JPH09290457A - Method for producing polyester bottle and polyester bottle - Google Patents

Abstract

PROBLEM TO BE SOLVED: To shorten molding cycle by a method wherein a thermoplastic polyester preform heated at a drawable temp. is mounted in a mold kept at a specified temp. and hot air at a specified temp. is blown into a preform and while biaxial draw molding in the axial and peripheral directions is performed, heat setting is performed. SOLUTION: A molded article called a preform 11 being an amorphous hollow cylindrical closed-end shape is prepd. by injection molding. Then, after the preform 11 is heated to a drawable temp., it is mounted at a specified position of a blow molding mold 12 consisting of a pair of molds 12a and 12b and a bottom mold 12c and a handle having been separately molded in advance is also set at a specified position in the mold 12. Then, while the preform is drawn in the axial direction by means of a drawing rod 13, blow air is blown into the preform 11 to draw it in the peripheral direction to mold a polyester bottle with the handle corresponding to the inner shape of the mold. In addition, temp. of the mold 12 is made in a range of 60-120 deg.C and temp. of the blow air is made in a range of 150-500 deg.C.

Description

Detailed Description of the Invention

[0001]

BACKGROUND OF THE INVENTION 1. Field of the Invention The present invention relates to a polyester bottle manufacturing method and a polyester bottle, and more particularly to a polyester bottle having excellent heat resistance and good appearance.

[0002]

2. Description of the Related Art Polyethylene terephthalate (PET)
Biaxially stretched blow molded bottles made of thermoplastic polyester such as that have excellent transparency and surface gloss, as well as the impact resistance, rigidity and gas barrier properties required for bottles, and can be used for bottling of various liquids. It is used as a bottle.

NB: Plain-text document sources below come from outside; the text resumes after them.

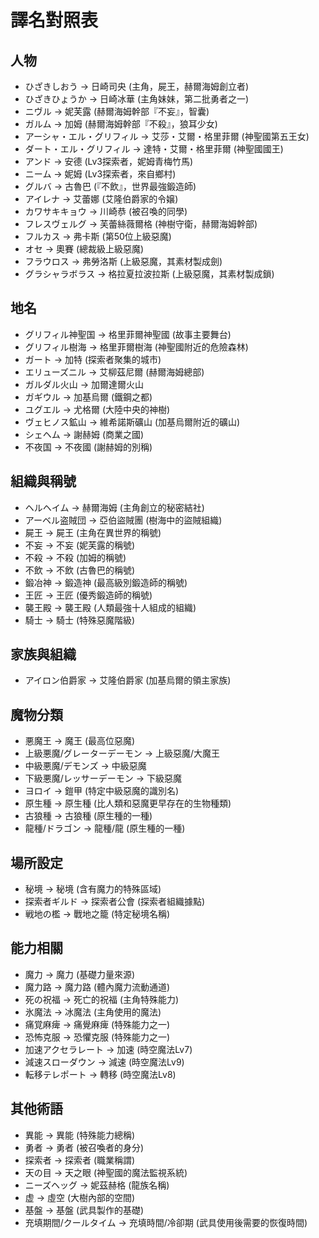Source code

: # 譯名對照表

## 人物
- ひざきしおう → 日崎司央 (主角，屍王，赫爾海姆創立者)
- ひざきひょうか → 日崎冰華 (主角妹妹，第二批勇者之一)
- ニヴル → 妮芙露 (赫爾海姆幹部『不妄』，智囊)
- ガルム → 加姆 (赫爾海姆幹部『不殺』，狼耳少女)
- アーシャ・エル・グリフィル → 艾莎・艾爾・格里菲爾 (神聖國第五王女)
- ダート・エル・グリフィル → 達特・艾爾・格里菲爾 (神聖國國王)
- アンド → 安德 (Lv3探索者，妮姆青梅竹馬)
- ニーム → 妮姆 (Lv3探索者，來自鄉村)
- グルバ → 古魯巴 (『不飲』，世界最強鍛造師)
- アイレナ → 艾蕾娜 (艾隆伯爵家的令嬢)
- カワサキキョウ → 川崎恭 (被召喚的同學)
- フレスヴェルグ → 芙蕾絲薇爾格 (神樹守衛，赫爾海姆幹部)
- フルカス → 弗卡斯 (第50位上級惡魔)
- オセ → 奧賽 (總裁級上級惡魔)
- フラウロス → 弗勞洛斯 (上級惡魔，其素材製成劍)
- グラシャラボラス → 格拉夏拉波拉斯 (上級惡魔，其素材製成鎖)

## 地名
- グリフィル神聖国 → 格里菲爾神聖國 (故事主要舞台)
- グリフィル樹海 → 格里菲爾樹海 (神聖國附近的危險森林)
- ガート → 加特 (探索者聚集的城市)
- エリューズニル → 艾柳茲尼爾 (赫爾海姆總部)
- ガルダル火山 → 加爾達爾火山
- ガギウル → 加基烏爾 (鐵鋼之都)
- ユグエル → 尤格爾 (大陸中央的神樹)
- ヴェヒノス鉱山 → 維希諾斯礦山 (加基烏爾附近的礦山)
- シェヘム → 謝赫姆 (商業之國)
- 不夜国 → 不夜國 (謝赫姆的別稱)

## 組織與稱號
- ヘルヘイム → 赫爾海姆 (主角創立的秘密結社)
- アーベル盗賊団 → 亞伯盜賊團 (樹海中的盜賊組織)
- 屍王 → 屍王 (主角在異世界的稱號)
- 不妄 → 不妄 (妮芙露的稱號)
- 不殺 → 不殺 (加姆的稱號)
- 不飲 → 不飲 (古魯巴的稱號)
- 鍛冶神 → 鍛造神 (最高級別鍛造師的稱號)
- 王匠 → 王匠 (優秀鍛造師的稱號)
- 襲王殿 → 襲王殿 (人類最強十人組成的組織)
- 騎士 → 騎士 (特殊惡魔階級)

## 家族與組織
- アイロン伯爵家 → 艾隆伯爵家 (加基烏爾的領主家族)

## 魔物分類
- 悪魔王 → 魔王 (最高位惡魔)
- 上級悪魔/グレーターデーモン → 上級惡魔/大魔王
- 中級悪魔/デモンズ → 中級惡魔
- 下級悪魔/レッサーデーモン → 下級惡魔
- ヨロイ → 鎧甲 (特定中級惡魔的識別名)
- 原生種 → 原生種 (比人類和惡魔更早存在的生物種類)
- 古狼種 → 古狼種 (原生種的一種)
- 龍種/ドラゴン → 龍種/龍 (原生種的一種)

## 場所設定
- 秘境 → 秘境 (含有魔力的特殊區域)
- 探索者ギルド → 探索者公會 (探索者組織據點)
- 戦地の檻 → 戰地之籠 (特定秘境名稱)

## 能力相關
- 魔力 → 魔力 (基礎力量來源)
- 魔力路 → 魔力路 (體內魔力流動通道)
- 死の祝福 → 死亡的祝福 (主角特殊能力)
- 氷魔法 → 冰魔法 (主角使用的魔法)
- 痛覚麻痺 → 痛覺麻痺 (特殊能力之一)
- 恐怖克服 → 恐懼克服 (特殊能力之一)
- 加速アクセラレート → 加速 (時空魔法Lv7)
- 減速スローダウン → 減速 (時空魔法Lv9)
- 転移テレポート → 轉移 (時空魔法Lv8)

## 其他術語
- 異能 → 異能 (特殊能力總稱)
- 勇者 → 勇者 (被召喚者的身分)
- 探索者 → 探索者 (職業稱謂)
- 天の目 → 天之眼 (神聖國的魔法監視系統)
- ニーズヘッグ → 妮茲赫格 (龍族名稱)
- 虚 → 虛空 (大樹內部的空間)
- 基盤 → 基盤 (武具製作的基礎)
- 充填期間/クールタイム → 充填時間/冷卻期 (武具使用後需要的恢復時間)
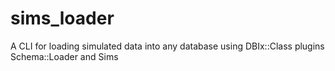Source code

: # sims_loader
A CLI for loading simulated data into any database using DBIx::Class plugins Schema::Loader and Sims
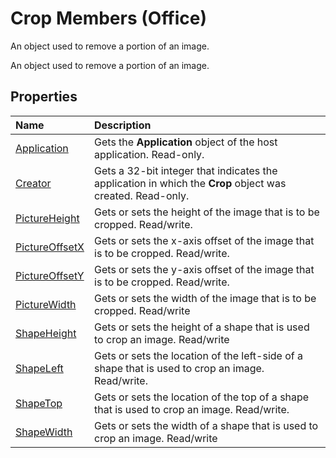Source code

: 
# Crop Members (Office)
An object used to remove a portion of an image.

An object used to remove a portion of an image.


## Properties



|**Name**|**Description**|
|:-----|:-----|
|[Application](88d2269e-24b0-07d9-36e0-a094f97bae2f.md)|Gets the  **Application** object of the host application. Read-only.|
|[Creator](9344e44f-6fa2-73c0-f4f2-fe4ec4882494.md)|Gets a 32-bit integer that indicates the application in which the  **Crop** object was created. Read-only.|
|[PictureHeight](0feffd05-3175-a728-f72a-b97c4d9fa1ed.md)|Gets or sets the height of the image that is to be cropped. Read/write.|
|[PictureOffsetX](71ba4f1d-d94e-262e-e719-32d06bf258ef.md)|Gets or sets the x-axis offset of the image that is to be cropped. Read/write.|
|[PictureOffsetY](cc36521e-69ac-56bf-5355-7bfa33c5ec30.md)|Gets or sets the y-axis offset of the image that is to be cropped. Read/write.|
|[PictureWidth](14781959-3abb-bd90-ce47-6714170c6721.md)|Gets or sets the width of the image that is to be cropped. Read/write|
|[ShapeHeight](ccc352b8-2c1e-3116-6f50-a709760189fe.md)|Gets or sets the height of a shape that is used to crop an image. Read/write|
|[ShapeLeft](3f0f4382-d2bc-b4d2-6fcc-62933dca20c4.md)|Gets or sets the location of the left-side of a shape that is used to crop an image. Read/write.|
|[ShapeTop](4bbb6765-e571-0d66-d6e6-96cc54e67d3f.md)|Gets or sets the location of the top of a shape that is used to crop an image. Read/write.|
|[ShapeWidth](4ee0ec53-1da8-b981-ec03-bb0ce4b616da.md)|Gets or sets the width of a shape that is used to crop an image. Read/write|
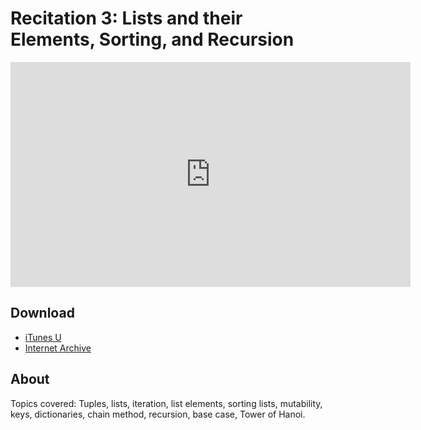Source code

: # Recitation 3: Lists and their Elements, Sorting, and Recursion

<iframe width="640" height="360" src="http://www.youtube.com/embed/Fixc8hVo_cY?feature=player_detailpage" frameborder="0" allowfullscreen></iframe>

## Download

- [iTunes U](http://itunes.apple.com/us/itunes-u/recitation-3-lists-their-elements/id499270153?i=112370300)
- [Internet Archive](http://www.archive.org/download/MIT6.00SCS11/MIT6_00SCS11_rec03_300k.mp4)

## About

Topics covered: Tuples, lists, iteration, list elements, sorting lists, mutability, keys, dictionaries, chain method, recursion, base case, Tower of Hanoi.


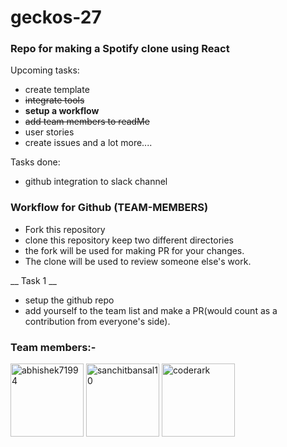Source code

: # geckos-27
### Repo for making a Spotify clone using React

Upcoming tasks:

 * create template
 * ~~integrate tools~~
 * __setup a workflow__
 * ~~add team members to readMe~~
 * user stories
 * create issues and a lot more....

Tasks done:
 * github integration to slack channel

### Workflow for Github (TEAM-MEMBERS)
* Fork this repository
* clone this repository keep two different directories
* the fork will be used for making PR for your changes.
* The clone will be used to review someone else's work.


__ Task 1 __
* setup the github repo
* add yourself to the team list and make a PR(would count as a contribution from everyone's side).

### Team members:-

[<img alt="abhishek71994" src="https://avatars1.githubusercontent.com/u/8072400?v=4&s=117" width="117">](https://github.com/abhishek71994)
[<img alt="sanchitbansal10" src="https://avatars2.githubusercontent.com/u/16536741?v=4" width="117">](https://github.com/sanchitbansal10)
[<img alt="coderark" src="https://avatars1.githubusercontent.com/u/8248222?s=460&v=4" width="117">](https://github.com/coderark)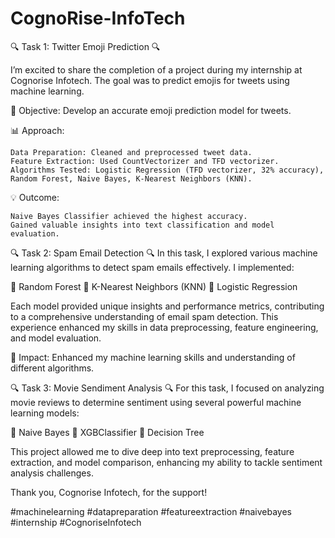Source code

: # CognoRise-InfoTech

🔍 Task 1: Twitter Emoji Prediction 🔍

I’m excited to share the completion of a project during my internship at Cognorise Infotech. The goal was to predict emojis for tweets using machine learning.

🎯 Objective: Develop an accurate emoji prediction model for tweets.

📊 Approach:

    Data Preparation: Cleaned and preprocessed tweet data.
    Feature Extraction: Used CountVectorizer and TFD vectorizer.
    Algorithms Tested: Logistic Regression (TFD vectorizer, 32% accuracy), Random Forest, Naive Bayes, K-Nearest Neighbors (KNN).

💡 Outcome:

    Naive Bayes Classifier achieved the highest accuracy.
    Gained valuable insights into text classification and model evaluation.

🔍 Task 2: Spam Email Detection 🔍
In this task, I explored various machine learning algorithms to detect spam emails effectively. I implemented:

🔹 Random Forest
🔹 K-Nearest Neighbors (KNN)
🔹 Logistic Regression

Each model provided unique insights and performance metrics, contributing to a comprehensive understanding of email spam detection. This experience enhanced my skills in data preprocessing, feature engineering, and model evaluation.

🚀 Impact: Enhanced my machine learning skills and understanding of different algorithms.

🔍 Task 3: Movie Sendiment Analysis 🔍
For this task, I focused on analyzing movie reviews to determine sentiment using several powerful machine learning models:

🔹 Naive Bayes
🔹 XGBClassifier
🔹 Decision Tree

This project allowed me to dive deep into text preprocessing, feature extraction, and model comparison, enhancing my ability to tackle sentiment analysis challenges.

Thank you, Cognorise Infotech, for the support!

#machinelearning #datapreparation #featureextraction #naivebayes #internship #CognoriseInfotech
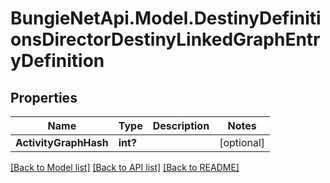 # BungieNetApi.Model.DestinyDefinitionsDirectorDestinyLinkedGraphEntryDefinition
## Properties

Name | Type | Description | Notes
------------ | ------------- | ------------- | -------------
**ActivityGraphHash** | **int?** |  | [optional] 

[[Back to Model list]](../README.md#documentation-for-models) [[Back to API list]](../README.md#documentation-for-api-endpoints) [[Back to README]](../README.md)

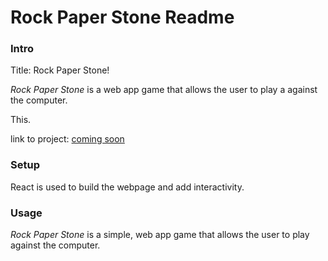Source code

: # Rock Paper Stone Readme


### Intro

Title: Rock Paper Stone!

_Rock Paper Stone_ is a web app game that allows the user to play a against the computer.

This.

link to project:
[coming soon](./docs/my_proposal.md)

### Setup

React is used to build the webpage and add interactivity.


### Usage

_Rock Paper Stone_  is a simple, web app game that allows the user to play  against the computer.  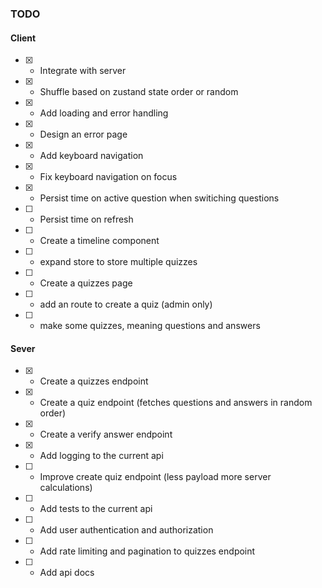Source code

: ### TODO

#### Client

- [x] - Integrate with server
- [x] - Shuffle based on zustand state order or random
- [x] - Add loading and error handling
- [x] - Design an error page
- [x] - Add keyboard navigation
- [x] - Fix keyboard navigation on focus
- [x] - Persist time on active question when switiching questions
- [ ] - Persist time on refresh
- [ ] - Create a timeline component
- [ ] - expand store to store multiple quizzes
- [ ] - Create a quizzes page
- [ ] - add an route to create a quiz (admin only)
- [ ] - make some quizzes, meaning questions and answers

#### Sever

- [x] - Create a quizzes endpoint
- [x] - Create a quiz endpoint (fetches questions and answers in random order)
- [x] - Create a verify answer endpoint
- [x] - Add logging to the current api
- [ ] - Improve create quiz endpoint (less payload more server calculations)
- [ ] - Add tests to the current api
- [ ] - Add user authentication and authorization
- [ ] - Add rate limiting and pagination to quizzes endpoint
- [ ] - Add api docs
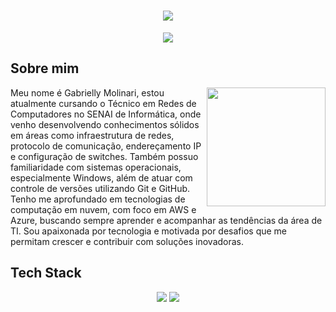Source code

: <h1 align="center">
  <img src="https://capsule-render.vercel.app/api?type=blur&height=297&text=GabyMolinari&fontAlign=50&animation=twinkling&rotate=-1&stroke=A020F0&fontSize=70&descSize=-10&fontColor=ADD8E6&fontAlignY=52&textBg=false&reversal=true&section=footer&descAlignY=48&descAlign=50">
</h1>

<p align="center">
  <img src="https://readme-typing-svg.herokuapp.com?font=Antic+Slab&weight=600&size=30&pause=1000&color=7859F7&center=true&vCenter=true&width=435&lines=Support+TI%7CWindowns">
</p>
 
   ## Sobre mim

<img align="right" height="190" src="https://cdn.pixabay.com/photo/2025/04/03/04/41/ai-generated-9510467_1280.jpg">

Meu nome é Gabrielly Molinari, estou atualmente cursando o Técnico em Redes de Computadores no SENAI de Informática, onde venho desenvolvendo conhecimentos sólidos em áreas como infraestrutura de redes, protocolo de comunicação, endereçamento IP e configuração de switches. Também possuo familiaridade com sistemas operacionais, especialmente Windows, além de atuar com controle de versões utilizando Git e GitHub. Tenho me aprofundado em tecnologias de computação em nuvem, com foco em AWS e Azure, buscando sempre aprender e acompanhar as tendências da área de TI. Sou apaixonada por tecnologia e motivada por desafios que me permitam crescer e contribuir com soluções inovadoras.


 ## Tech Stack

<p align="center">
 <img src="htts://skillicons.dev/icons?i=windows,vscode,ubuntu,linux,html,grafana,github,git,debian,azure,arduino">
 <img src="htts://skillicons.dev/icons?i=github,git,debian,azure,arduino">

</p>
</p>
 <p align="center">

 </p>
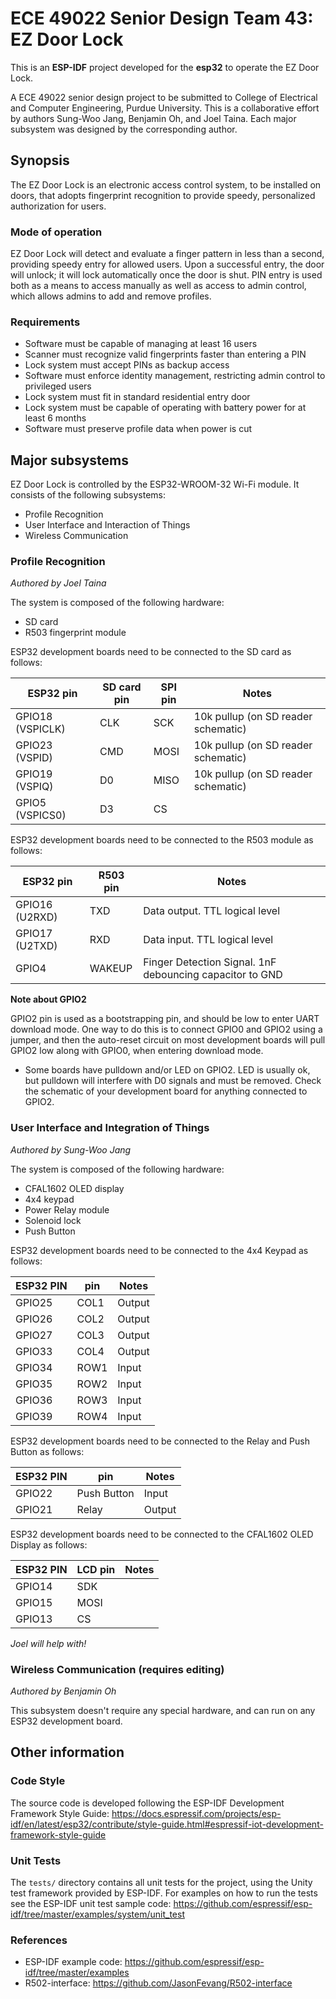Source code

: # ECE 49022 Senior Design Team 43: EZ Door Lock
This is an **ESP-IDF** project developed for the **esp32** to operate the EZ Door Lock.

A ECE 49022 senior design project to be submitted to College of Electrical and Computer Engineering, Purdue University. This is a collaborative effort by authors Sung-Woo Jang, Benjamin Oh, and Joel Taina. Each major subsystem was designed by the corresponding author.

## Synopsis
The EZ Door Lock is an electronic access control system, to be installed on doors, that adopts
fingerprint recognition to provide speedy, personalized authorization for users.

### Mode of operation
EZ Door Lock will detect and evaluate a finger pattern in less than a
second, providing speedy entry for allowed users. Upon a successful entry, the door will unlock;
it will lock automatically once the door is shut. PIN entry is used both as a means to access
manually as well as access to admin control, which allows admins to add and remove profiles.

### Requirements
* Software must be capable of managing at least 16 users
* Scanner must recognize valid fingerprints faster than entering a PIN
* Lock system must accept PINs as backup access
* Software must enforce identity management, restricting admin control to privileged users
* Lock system must fit in standard residential entry door
* Lock system must be capable of operating with battery power for at least 6 months
* Software must preserve profile data when power is cut

## Major subsystems
EZ Door Lock is controlled by the ESP32-WROOM-32 Wi-Fi module. It consists of the following subsystems:
* Profile Recognition
* User Interface and Interaction of Things
* Wireless Communication

### Profile Recognition
*Authored by Joel Taina*

The system is composed of the following hardware:
* SD card
* R503 fingerprint module

ESP32 development boards need to be connected to the SD card as follows:

ESP32 pin        | SD card pin | SPI pin  | Notes
-----------------|-------------|----------|------------
GPIO18 (VSPICLK) | CLK         | SCK      | 10k pullup (on SD reader schematic)
GPIO23 (VSPID)   | CMD         | MOSI     | 10k pullup (on SD reader schematic)
GPIO19 (VSPIQ)   | D0          | MISO     | 10k pullup (on SD reader schematic)
GPIO5 (VSPICS0)  | D3          | CS       | 

ESP32 development boards need to be connected to the R503 module as follows:

ESP32 pin        | R503 pin | Notes
-----------------|----------|------------
GPIO16 (U2RXD)   | TXD      | Data output. TTL logical level
GPIO17 (U2TXD)   | RXD      | Data input. TTL logical level
GPIO4            | WAKEUP   | Finger Detection Signal. 1nF debouncing capacitor to GND

**Note about GPIO2**

GPIO2 pin is used as a bootstrapping pin, and should be low to enter UART download mode. One way to do this is to connect GPIO0 and GPIO2 using a jumper, and then the auto-reset circuit on most development boards will pull GPIO2 low along with GPIO0, when entering download mode.

- Some boards have pulldown and/or LED on GPIO2. LED is usually ok, but pulldown will interfere with D0 signals and must be removed. Check the schematic of your development board for anything connected to GPIO2.

### User Interface and Integration of Things
*Authored by Sung-Woo Jang*

The system is composed of the following hardware:
* CFAL1602 OLED display
* 4x4 keypad
* Power Relay module
* Solenoid lock
* Push Button


ESP32 development boards need to be connected to the 4x4 Keypad as follows:

ESP32 PIN  |   pin   | Notes
-----------|---------|------------
GPIO25     |   COL1  | Output
GPIO26     |   COL2  | Output
GPIO27     |   COL3  | Output
GPIO33     |   COL4  | Output
GPIO34     |   ROW1  | Input
GPIO35     |   ROW2  | Input
GPIO36     |   ROW3  | Input
GPIO39     |   ROW4  | Input


ESP32 development boards need to be connected to the Relay and Push Button as follows:

ESP32 PIN |      pin      | Notes
----------|---------------|--------
GPIO22    |  Push Button  | Input
GPIO21    |     Relay     | Output


ESP32 development boards need to be connected to the CFAL1602 OLED Display as follows:

ESP32 PIN  | LCD pin | Notes
-----------|---------|--------
GPIO14     |   SDK   |
GPIO15     |   MOSI  |
GPIO13     |    CS   |

*Joel will help with!*


### Wireless Communication (requires editing)
*Authored by Benjamin Oh*

This subsystem doesn't require any special hardware, and can run on any ESP32 development board.

## Other information

### Code Style
The source code is developed following the ESP-IDF Development Framework Style Guide: https://docs.espressif.com/projects/esp-idf/en/latest/esp32/contribute/style-guide.html#espressif-iot-development-framework-style-guide

### Unit Tests
The `tests/` directory contains all unit tests for the project, using the Unity test framework provided by ESP-IDF. For examples on how to run the tests see the ESP-IDF unit test sample code: https://github.com/espressif/esp-idf/tree/master/examples/system/unit_test

### References
* ESP-IDF example code: https://github.com/espressif/esp-idf/tree/master/examples
* R502-interface: https://github.com/JasonFevang/R502-interface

However, the polyester bottle has a drawback that it is inferior in heat resistance, and when the contents are hot-filled, heat deformation or volume contraction deformation may occur. In particular, in a bottle with a handle, the attachment strength of the handle may be reduced due to the deformation or contraction of the handle attachment portion.

For this reason, it is necessary to heat-set (heat-set) the polyester bottle after biaxially stretch-blow molding to enhance heat resistance. However, many heat-setting methods have heretofore been proposed. Has been made, for example, by heat treatment in a blow molding die heated to a high temperature,
A method for improving heat resistance is known.

[0005]

The heat fixation in the high temperature mold has the advantages of a small number of steps and a low apparatus cost, and is an industrially excellent method, but it is blow molding. There is a problem that a relatively long residence time in the mold is required for the subsequent heat setting and the subsequent cooling, the molding cycle becomes long, and the production rate is low.

Further, the higher the temperature of the mold, the more the effect of heat fixation can be improved, but at the higher temperature, oligomers are precipitated from the bottle and transferred to the mold, so that the appearance of the obtained bottle is only impaired. However, in order to prevent this, it is necessary to periodically wipe off the oligomer on the surface of the mold, which is a factor that further reduces the productivity.

Further, in the case of a bottle with a handle, in the method in which the mold is heated to a high temperature and heat-set, the bottle wall of the handle mounting portion is in contact with the handle and is not in contact with the hot mold, so that the bottle is heat-set. As a result, there has been a problem that sufficient heat resistance cannot be imparted to the handle mounting portion, shrinkage or deformation occurs during hot filling, and the handle mounting strength decreases.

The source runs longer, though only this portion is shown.